Dans le rôle de celui qui observe ce qui se passe depuis les coulisses, Kevin a débriefé cette première rencontre fictive, mais néanmoins chargée d’authenticité. Avec l’œil du psychologue, il y a notamment vu la notion de culpabilité, le besoin de sécurité, les thèmes de l’identité et du narcissisme… Intervention éclairante qui a confirmé à quel point coachs et thérapeutes pouvaient évoluer dans des « territoires alliés ».

Thérapeute et coach : chacun son territoire ?

Quand une personne a recours au coaching pour dénouer une problématique professionnelle, où commence et où s’arrête l’action du coach ? Jusqu’où pouvons-nous aller dans la sphère plus personnelle de nos clients ? Dans quels cas (souffrance au travail), doit-on les réorienter vers un thérapeute ? Ces questions se posent fréquemment car, même si dans nos professions nous pouvons être amenés à accompagner des personnes « en burn-out » par exemple, ce n’est ni avec les mêmes objectifs ni les mêmes outils.

Première évidence à souligner : le thérapeute soigne, pas le coach ! Dominique : « Je peux travailler sur les émotions, l’estime de soi, la gestion du stress… mais quand je ressens un état particulièrement fragile, je vérifie toujours que mon client a par ailleurs un accompagnement thérapeutique ».

Corinne : « En coaching, je suis ‘à parité’ avec mon client, il peut tout à fait y arriver sans moi, mais à deux on va aller plus vite ! Ensuite j’explique d’emblée mes intuitions, je dévoile ma stratégie et je propose des directions. ». A l’inverse, le thérapeute aura plutôt tendance à s’effacer, à ne peut pas trop dire pour ne pas influencer son patient. De fait, le parcours d’un patient est plus « chaotique » que celui d’un coaché. Kevin Hiridjee : « Souvent, on se plaint du silence du psy, qui peut être angoissant, en réalité ce silence vise à permettre au patient de SE DIRE avec SES mots. Dans la thérapie, c’est dans la parole que l’on se libère de ses maux, de ses souffrances ».

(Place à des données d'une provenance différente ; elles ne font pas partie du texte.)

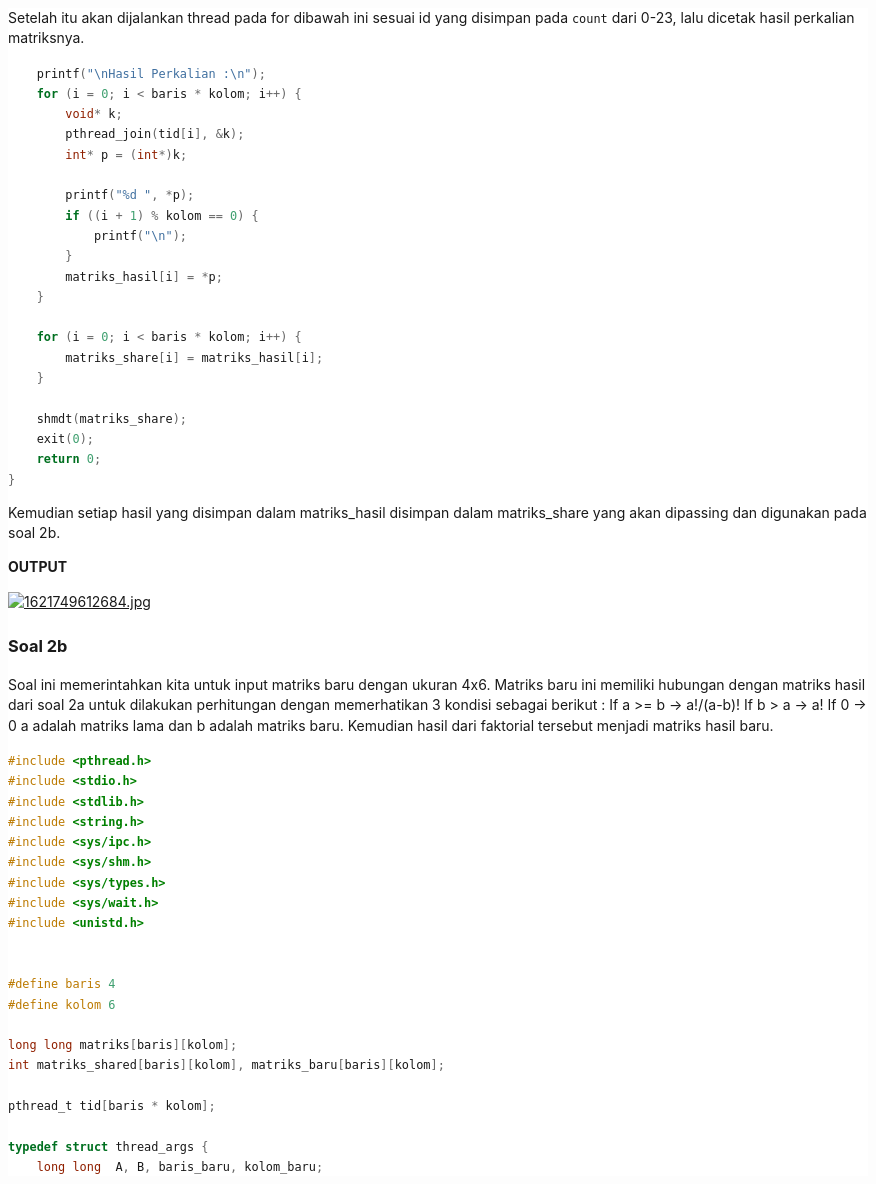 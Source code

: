 Setelah itu akan dijalankan thread pada for dibawah ini sesuai id yang disimpan pada `count` dari 0-23, lalu dicetak hasil perkalian matriksnya.
```c
    printf("\nHasil Perkalian :\n");
    for (i = 0; i < baris * kolom; i++) {
        void* k;
        pthread_join(tid[i], &k);
        int* p = (int*)k;

        printf("%d ", *p);
        if ((i + 1) % kolom == 0) {
            printf("\n");
        }
        matriks_hasil[i] = *p;
    }

    for (i = 0; i < baris * kolom; i++) {
        matriks_share[i] = matriks_hasil[i];
    }

    shmdt(matriks_share);
    exit(0);
    return 0;
}
```
Kemudian setiap hasil yang disimpan dalam matriks_hasil disimpan dalam matriks_share yang akan dipassing dan digunakan pada soal 2b.

**OUTPUT**

[![1621749612684.jpg](https://i.postimg.cc/0y85Qkmt/1621749612684.jpg)](https://postimg.cc/9rnHgjLT)

### Soal 2b
Soal ini memerintahkan kita untuk input matriks baru dengan ukuran 4x6. Matriks baru ini memiliki hubungan dengan matriks hasil dari soal 2a untuk dilakukan perhitungan dengan memerhatikan 3 kondisi sebagai berikut :
If a >= b  -> a!/(a-b)!
If b > a -> a!
If 0 -> 0
a adalah matriks lama dan b adalah matriks baru. Kemudian hasil dari faktorial tersebut menjadi matriks hasil baru.

```c
#include <pthread.h>
#include <stdio.h>
#include <stdlib.h>
#include <string.h>
#include <sys/ipc.h>
#include <sys/shm.h>
#include <sys/types.h>
#include <sys/wait.h>
#include <unistd.h>


#define baris 4 
#define kolom 6

long long matriks[baris][kolom];
int matriks_shared[baris][kolom], matriks_baru[baris][kolom];

pthread_t tid[baris * kolom];

typedef struct thread_args {
    long long  A, B, baris_baru, kolom_baru;
```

Regards croisés, enrichissement réciproque

Quels sont les enseignements de cette Matinale ?

Kevin : « Pourquoi m’interdirais-je en thérapie certaines choses qui marchent en coaching ? J’ai envie de m’inspirer davantage de l’approche pragmatique des coachs ».

Une participante : « Pour faire alliance, il faut un cadre bien délimité. C’est grâce aux règles du jeu que le terrain (du coaching) peut devenir un espace d’expression ».

Corinne : « Avancer avec moins de certitudes, faire confiance au temps, laisser émerger les choses… »

Dominique : « Nous avons tout intérêt à tendre des ponts entre nos pratiques. Notre rôle c’est aussi la possibilité de guider nos clients dans les autres métiers de l’accompagnement ».